### What to work on
In the records below, count each line where the word "你曾经告诉我" appears, and reply with that number only.

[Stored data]
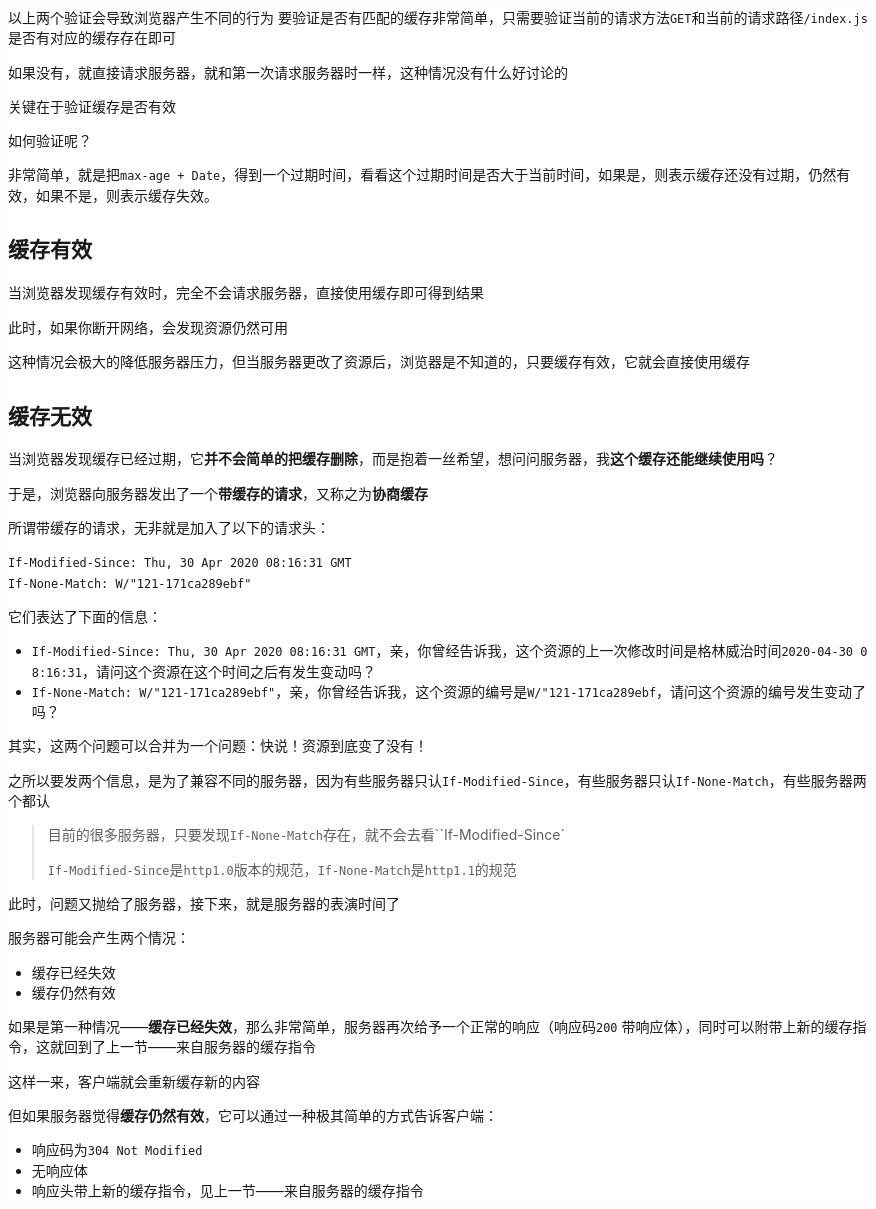 以上两个验证会导致浏览器产生不同的行为
<ImageView name="common12.png" alt="浏览器缓存"></ImageView>
要验证是否有匹配的缓存非常简单，只需要验证当前的请求方法`GET`和当前的请求路径`/index.js`是否有对应的缓存存在即可

如果没有，就直接请求服务器，就和第一次请求服务器时一样，这种情况没有什么好讨论的

关键在于验证缓存是否有效

如何验证呢？

非常简单，就是把`max-age + Date`，得到一个过期时间，看看这个过期时间是否大于当前时间，如果是，则表示缓存还没有过期，仍然有效，如果不是，则表示缓存失效。

## 缓存有效

当浏览器发现缓存有效时，完全不会请求服务器，直接使用缓存即可得到结果

此时，如果你断开网络，会发现资源仍然可用

这种情况会极大的降低服务器压力，但当服务器更改了资源后，浏览器是不知道的，只要缓存有效，它就会直接使用缓存

## 缓存无效

当浏览器发现缓存已经过期，它**并不会简单的把缓存删除**，而是抱着一丝希望，想问问服务器，我**这个缓存还能继续使用吗**？

于是，浏览器向服务器发出了一个**带缓存的请求**，又称之为**协商缓存**

所谓带缓存的请求，无非就是加入了以下的请求头：

```
If-Modified-Since: Thu, 30 Apr 2020 08:16:31 GMT
If-None-Match: W/"121-171ca289ebf"
```

它们表达了下面的信息：

- `If-Modified-Since: Thu, 30 Apr 2020 08:16:31 GMT`，亲，你曾经告诉我，这个资源的上一次修改时间是格林威治时间`2020-04-30 08:16:31`，请问这个资源在这个时间之后有发生变动吗？
- `If-None-Match: W/"121-171ca289ebf"`，亲，你曾经告诉我，这个资源的编号是`W/"121-171ca289ebf`，请问这个资源的编号发生变动了吗？

其实，这两个问题可以合并为一个问题：快说！资源到底变了没有！

之所以要发两个信息，是为了兼容不同的服务器，因为有些服务器只认`If-Modified-Since`，有些服务器只认`If-None-Match`，有些服务器两个都认

> 目前的很多服务器，只要发现`If-None-Match`存在，就不会去看``If-Modified-Since`
>
> `If-Modified-Since`是`http1.0`版本的规范，`If-None-Match`是`http1.1`的规范

此时，问题又抛给了服务器，接下来，就是服务器的表演时间了

服务器可能会产生两个情况：

- 缓存已经失效
- 缓存仍然有效

如果是第一种情况——**缓存已经失效**，那么非常简单，服务器再次给予一个正常的响应（响应码`200` 带响应体），同时可以附带上新的缓存指令，这就回到了上一节——来自服务器的缓存指令

这样一来，客户端就会重新缓存新的内容

但如果服务器觉得**缓存仍然有效**，它可以通过一种极其简单的方式告诉客户端：

- 响应码为`304 Not Modified`
- 无响应体
- 响应头带上新的缓存指令，见上一节——来自服务器的缓存指令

### Answer space
2